> _ASSIGNED TASK_
Whenever a line in the entries below contains "Budgets", copy that line.

--

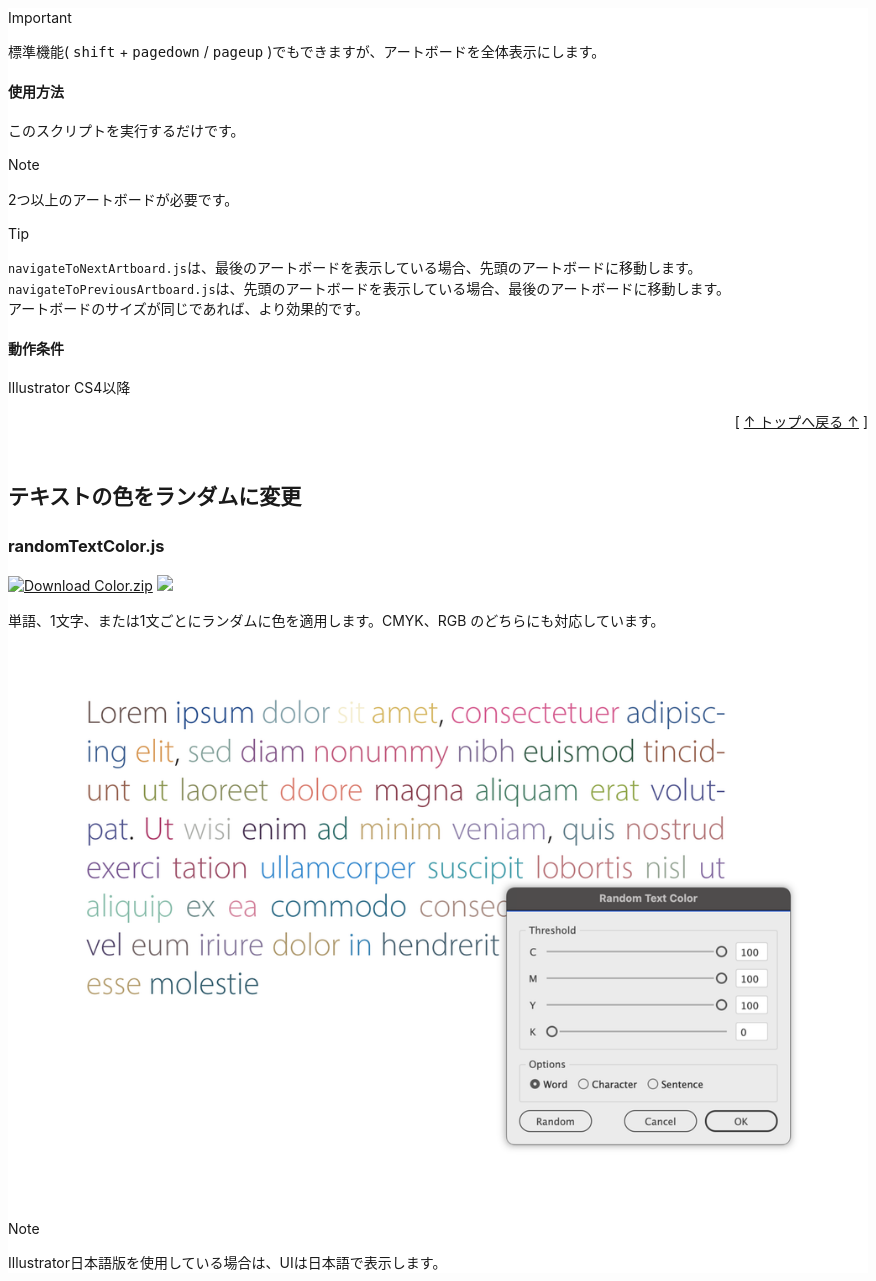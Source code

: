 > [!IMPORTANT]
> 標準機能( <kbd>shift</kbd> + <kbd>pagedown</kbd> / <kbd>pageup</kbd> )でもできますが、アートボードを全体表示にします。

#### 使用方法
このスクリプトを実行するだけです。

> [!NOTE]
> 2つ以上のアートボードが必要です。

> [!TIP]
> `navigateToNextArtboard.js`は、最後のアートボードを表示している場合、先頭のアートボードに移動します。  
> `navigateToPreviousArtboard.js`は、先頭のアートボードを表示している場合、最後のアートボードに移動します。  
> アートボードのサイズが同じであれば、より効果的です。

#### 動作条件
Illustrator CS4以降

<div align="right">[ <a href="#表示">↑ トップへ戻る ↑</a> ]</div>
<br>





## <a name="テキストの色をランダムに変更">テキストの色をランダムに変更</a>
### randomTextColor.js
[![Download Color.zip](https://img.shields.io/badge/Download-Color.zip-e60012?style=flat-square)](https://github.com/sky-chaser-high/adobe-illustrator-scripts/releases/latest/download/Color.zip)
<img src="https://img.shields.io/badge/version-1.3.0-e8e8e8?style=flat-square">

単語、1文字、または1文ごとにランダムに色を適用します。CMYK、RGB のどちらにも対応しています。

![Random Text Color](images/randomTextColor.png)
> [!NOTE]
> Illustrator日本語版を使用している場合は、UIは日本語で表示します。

--

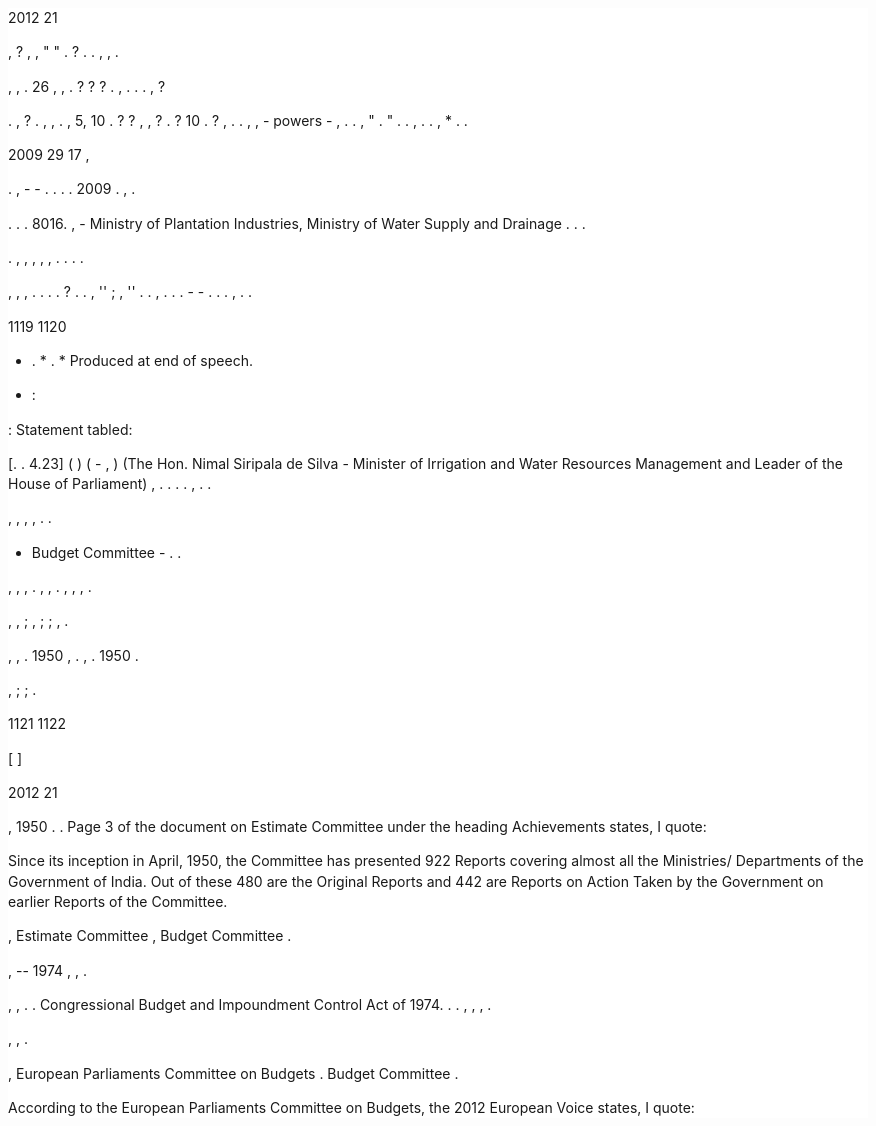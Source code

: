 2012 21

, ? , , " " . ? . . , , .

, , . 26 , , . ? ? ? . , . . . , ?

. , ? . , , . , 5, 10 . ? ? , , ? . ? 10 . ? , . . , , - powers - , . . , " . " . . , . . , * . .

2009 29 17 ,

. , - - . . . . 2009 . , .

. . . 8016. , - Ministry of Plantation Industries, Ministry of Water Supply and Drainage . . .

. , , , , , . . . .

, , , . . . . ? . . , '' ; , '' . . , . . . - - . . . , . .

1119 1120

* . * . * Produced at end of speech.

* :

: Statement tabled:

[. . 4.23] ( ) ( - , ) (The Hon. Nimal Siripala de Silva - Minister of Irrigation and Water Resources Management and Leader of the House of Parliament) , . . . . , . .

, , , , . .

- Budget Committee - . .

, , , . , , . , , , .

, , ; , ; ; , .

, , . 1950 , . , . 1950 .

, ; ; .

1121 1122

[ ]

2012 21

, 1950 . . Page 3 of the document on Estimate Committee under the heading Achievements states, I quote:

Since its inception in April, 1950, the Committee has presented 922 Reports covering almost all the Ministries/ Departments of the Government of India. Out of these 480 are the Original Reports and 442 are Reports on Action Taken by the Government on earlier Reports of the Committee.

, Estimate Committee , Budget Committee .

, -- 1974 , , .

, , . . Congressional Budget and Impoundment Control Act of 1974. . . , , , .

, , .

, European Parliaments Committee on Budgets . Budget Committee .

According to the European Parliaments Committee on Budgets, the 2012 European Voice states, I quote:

--

> _EXPECTED OUTPUT_
, European Parliaments Committee on Budgets . Budget Committee .
According to the European Parliaments Committee on Budgets, the 2012 European Voice states, I quote:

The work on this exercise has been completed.